Once the executable has been built, the nsys command will run the executable and generate a profiling report that can be viewed offline in the NVIDIA Nsight Systems GUI

    $ nsys profile ./a.out
    
    Jacobi relaxation Calculation: 4096 x 4096 mesh
        0, 0.250000
      100, 0.002397
      200, 0.001204
      300, 0.000804
      400, 0.000603
      500, 0.000483
      600, 0.000403
      700, 0.000345
      800, 0.000302
      900, 0.000269
     total: 36.480533 s
     Processing events...
Capturing symbol files...
Saving temporary "/tmp/nsys-report-2f5b-f32e-7dec-9af0.qdstrm" file to disk...
Creating final output files...

Processing [==============================================================100%]
Saved report file to "/tmp/nsys-report-2f5b-f32e-7dec-9af0.qdrep"
Report file moved to "/home/ubuntu/openacc-programming-guide/examples/laplace/ch2/report1.qdrep"

Once the data has been collected, and the .qdrep report has been generated, it can be visualized using the Nsight Systems GUI. You must first copy the report (report1.qdrep in the example above) to a machine that has graphical capabilities and download the Nsight Systems interface. Next, you must open the application and select your file via the file manager.

When we open the report in Nsight Systems, we see that the vast majority of the time is spent in two routines: main and __c_mcopy8. A screenshot of the initial screen for Nsight systems is shown in figure 2.1. Since the code for this case study is completely within the main function of the program, it’s not surprising that nearly all of the time is spent in main, but in larger applications it’s likely that the time will be spent in several other routines.

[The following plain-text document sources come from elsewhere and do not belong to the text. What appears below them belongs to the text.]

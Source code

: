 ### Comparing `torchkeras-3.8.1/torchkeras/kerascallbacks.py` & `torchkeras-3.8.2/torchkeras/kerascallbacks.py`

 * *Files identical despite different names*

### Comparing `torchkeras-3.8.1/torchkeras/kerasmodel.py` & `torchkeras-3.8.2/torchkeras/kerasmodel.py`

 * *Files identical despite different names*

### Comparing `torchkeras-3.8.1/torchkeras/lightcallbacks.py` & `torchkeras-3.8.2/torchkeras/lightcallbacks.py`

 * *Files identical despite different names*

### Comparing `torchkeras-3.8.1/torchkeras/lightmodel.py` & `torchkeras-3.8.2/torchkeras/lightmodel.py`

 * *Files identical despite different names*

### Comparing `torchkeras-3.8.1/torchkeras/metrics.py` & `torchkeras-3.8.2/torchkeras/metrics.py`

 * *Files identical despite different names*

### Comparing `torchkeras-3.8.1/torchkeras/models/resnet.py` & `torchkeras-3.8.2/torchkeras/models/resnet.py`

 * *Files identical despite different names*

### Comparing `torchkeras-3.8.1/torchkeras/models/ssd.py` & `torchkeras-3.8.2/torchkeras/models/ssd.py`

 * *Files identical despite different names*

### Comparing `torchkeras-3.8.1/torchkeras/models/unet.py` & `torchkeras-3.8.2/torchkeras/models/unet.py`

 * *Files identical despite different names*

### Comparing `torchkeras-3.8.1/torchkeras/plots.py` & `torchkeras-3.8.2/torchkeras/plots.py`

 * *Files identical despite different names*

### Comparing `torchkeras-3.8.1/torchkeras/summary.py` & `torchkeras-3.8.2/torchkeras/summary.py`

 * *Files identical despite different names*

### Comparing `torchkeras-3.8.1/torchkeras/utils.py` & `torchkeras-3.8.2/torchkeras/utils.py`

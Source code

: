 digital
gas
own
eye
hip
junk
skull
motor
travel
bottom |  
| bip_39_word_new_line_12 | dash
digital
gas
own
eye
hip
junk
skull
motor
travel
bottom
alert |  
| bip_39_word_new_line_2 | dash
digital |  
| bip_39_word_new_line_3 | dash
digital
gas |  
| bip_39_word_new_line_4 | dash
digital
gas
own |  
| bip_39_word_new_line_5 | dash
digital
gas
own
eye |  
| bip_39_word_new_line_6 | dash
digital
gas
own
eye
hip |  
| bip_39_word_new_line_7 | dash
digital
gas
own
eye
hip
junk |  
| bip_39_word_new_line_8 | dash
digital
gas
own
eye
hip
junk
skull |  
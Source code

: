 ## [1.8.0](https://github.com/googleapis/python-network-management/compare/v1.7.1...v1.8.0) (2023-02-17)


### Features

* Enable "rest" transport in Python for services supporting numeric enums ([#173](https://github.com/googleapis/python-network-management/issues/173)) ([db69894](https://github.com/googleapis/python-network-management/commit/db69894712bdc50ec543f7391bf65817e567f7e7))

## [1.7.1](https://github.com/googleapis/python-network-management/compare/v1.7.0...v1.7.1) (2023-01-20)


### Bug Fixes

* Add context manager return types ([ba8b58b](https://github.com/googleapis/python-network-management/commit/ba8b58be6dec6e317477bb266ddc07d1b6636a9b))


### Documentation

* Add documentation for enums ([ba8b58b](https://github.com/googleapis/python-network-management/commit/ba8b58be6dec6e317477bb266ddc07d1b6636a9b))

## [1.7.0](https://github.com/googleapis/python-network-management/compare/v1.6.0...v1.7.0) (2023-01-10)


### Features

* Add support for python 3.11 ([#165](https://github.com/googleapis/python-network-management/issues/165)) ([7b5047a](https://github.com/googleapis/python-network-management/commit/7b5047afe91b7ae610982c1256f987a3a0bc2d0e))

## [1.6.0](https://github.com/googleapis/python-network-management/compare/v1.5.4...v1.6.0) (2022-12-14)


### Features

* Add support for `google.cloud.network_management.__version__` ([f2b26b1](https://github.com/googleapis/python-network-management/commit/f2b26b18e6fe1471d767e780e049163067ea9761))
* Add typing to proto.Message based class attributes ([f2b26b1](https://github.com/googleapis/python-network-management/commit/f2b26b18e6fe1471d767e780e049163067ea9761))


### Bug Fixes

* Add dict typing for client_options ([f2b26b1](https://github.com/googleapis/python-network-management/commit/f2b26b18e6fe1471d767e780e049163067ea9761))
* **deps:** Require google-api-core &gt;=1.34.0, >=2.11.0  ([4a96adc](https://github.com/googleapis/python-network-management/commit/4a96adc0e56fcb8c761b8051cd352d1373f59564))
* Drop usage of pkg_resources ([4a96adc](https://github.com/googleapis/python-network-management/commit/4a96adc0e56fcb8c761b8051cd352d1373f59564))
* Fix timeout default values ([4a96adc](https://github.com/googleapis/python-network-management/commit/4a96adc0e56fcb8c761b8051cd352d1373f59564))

Clicking into the main function we can see that nearly all of the runtime within main comes from the loop that calculates the next value for A. This is shown in figure 2.2. What is not obvious from the profiler output, however, is that the time spent in the memory copy routine shown in the initial screen is actually the second loop nest, which performs the array swap at the end of each iteration. The compiler output shows above that the loop at line 68 was replaced by a memory copy, because doing so is more efficient than copying each element individually. So what the profiler is really showing us is that the major hotspots for our application are the loop nest that calculate Anew from A and the loop nest that copies from Anew to A for the next iteration, so we’ll concentrate our efforts on these two loop nests.

In the chapters that follow, we will optimize the loops identified in this chapter as the hotspots within our example application.